Thursday, February 25, 2016

Singing in the Family Center

Written by Debbie Richman

On any given day in the Family Center, you will hear songs ringing through the hallways.
Some are songs to mark transitions and routines, such as the clean-up song, while others are more traditional songs for fun and enjoyment. Songs play an important role in early childhood classrooms, and while each classroom has their own collection of songs that they sing throughout the day, they all serve a similar purpose. Songs create a sense of comfort and community in a classroom, teach children about language and numbers, and help them strengthen their fine and gross motor skills. And, best of all, songs help children learn these important skills while still being a fun activity in which children can participate at whatever level they feel comfortable.

Singing songs, especially songs that are repeated throughout the year, creates a sense of community and belonging. The lyrics are something they can rely on.
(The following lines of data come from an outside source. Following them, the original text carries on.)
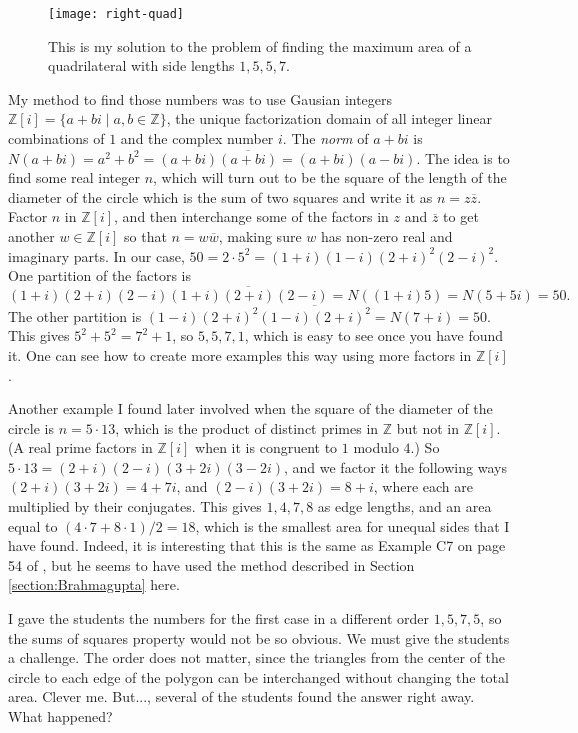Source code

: \documentclass[11pt]{article}
\numberwithin{equation}{section}
\numberwithin{figure}{section}
\newcommand{\Z}{\mathbb Z}
\begin{document}
 \begin{figure}[!htb]
    \centering
        \texttt{[image: right-quad]}%
        \captionsetup{labelsep=colon,margin=2cm}
         \caption{This is my solution to the problem of finding the maximum area of a quadrilateral with side lengths $1,5,5,7$.}\label{fig:right-quad}
    \end{figure}
My method to find those numbers was to use Gausian integers $\Z[i] =\{a+bi \mid a, b \in \Z \}$, the unique factorization domain of all integer linear combinations of $1$ and the complex number $i$.  The \emph{norm} of $a+bi$ is $N(a+bi)=a^2 + b^2=(a+bi)\overline{(a+bi)}=(a+bi)(a-bi)$. The idea is to find some real integer $n$, which will turn out to be the square of the length of the diameter of the circle  which is the sum of two squares and write it as $ n= z\overline{z}$. Factor $n$ in $\Z[i]$, and then interchange some of the factors in $z$ and $\overline{z}$ to get another $w \in \Z[i]$ so that $n= w\overline{w}$, making sure $w$ has non-zero real and imaginary parts.  In our case, $50= 2\cdot 5^2= (1+i)(1-i)(2+i)^2(2-i)^2$.  One partition of the factors is $(1+i)(2+i)(2-i)\overline{(1+i)(2+i)(2-i)}=N((1+i)5)=N(5+5i)=50.$  The other partition  is $(1-i)(2+i)^2\overline{(1-i)(2+i)^2}=N(7+i)=50.$  This gives $5^2 +5^2=7^2+1$, so $5,5,7,1$, which is easy to see once you have found it.  One can see how to create more examples this way using more factors in $\Z[i]$.

Another example I found later involved when the square of the diameter of the circle is $n=5\cdot 13$, which is the product of distinct primes in $\Z$ but not in $\Z[i]$.  (A real prime factors in $\Z[i]$ when it  is congruent to $1$ modulo $4$.) So $5\cdot 13=(2+i)(2-i)(3+2i)(3-2i)$, and we factor it the following ways $(2+i)(3+2i)=4+7i$, and $(2-i)(3+2i)=8+i$, where each are multiplied by their conjugates.  This gives $1,4,7,8$ as edge lengths, and an area equal to $(4\cdot7+8\cdot 1)/2=18$, which is the smallest area for unequal sides that I have found.  Indeed, it is interesting that this is the same as Example C7 on page 54 of \cite{Niven-max-min}, but he seems to have used the method described in Section \ref{section:Brahmagupta} here.


I gave the students the numbers for the first case in a different order $1, 5, 7, 5$, so the sums of squares property would not be so obvious.  We must give the students a challenge.  The order does not matter, since the triangles from the center of the circle to each edge of the polygon can be interchanged without changing the total area.   Clever me.  But..., several of the students found the answer right away.  What happened? 
\end{document}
No matter what is happening in a child’s life, they can rest assured that their favorite songs will remain the same. As a classroom sings a song together, it also connects the children and helps everyone feel a part of something bigger than themselves. This is brought to an even bigger arena on Wednesday mornings, when the Family Center community gathers to sing with Tony. 

 Songs are also a way for children to develop language and practice their language skills. Phonemes, the building blocks of words, are practiced in songs that use nonsense words like “Rum Sum Sum” (or “Ram Sam Sam”). With rhyming songs like “Willoughby Wallaby Woo,” children learn rhyming through playful guessing. While singing these songs together, they are also practicing how to isolate discrete sounds within a word, which is an important early reading and early listening comprehension skill. Through songs, children are exposed to new vocabulary and phrases they might have not heard before. For example, in the song “Three Green Speckled Frogs” the children are exposed to the word “speckled.” While this is similar to the exposure children have from high quality children’s books, when singing songs children are hearing new words, singing them, and using the new words in context. 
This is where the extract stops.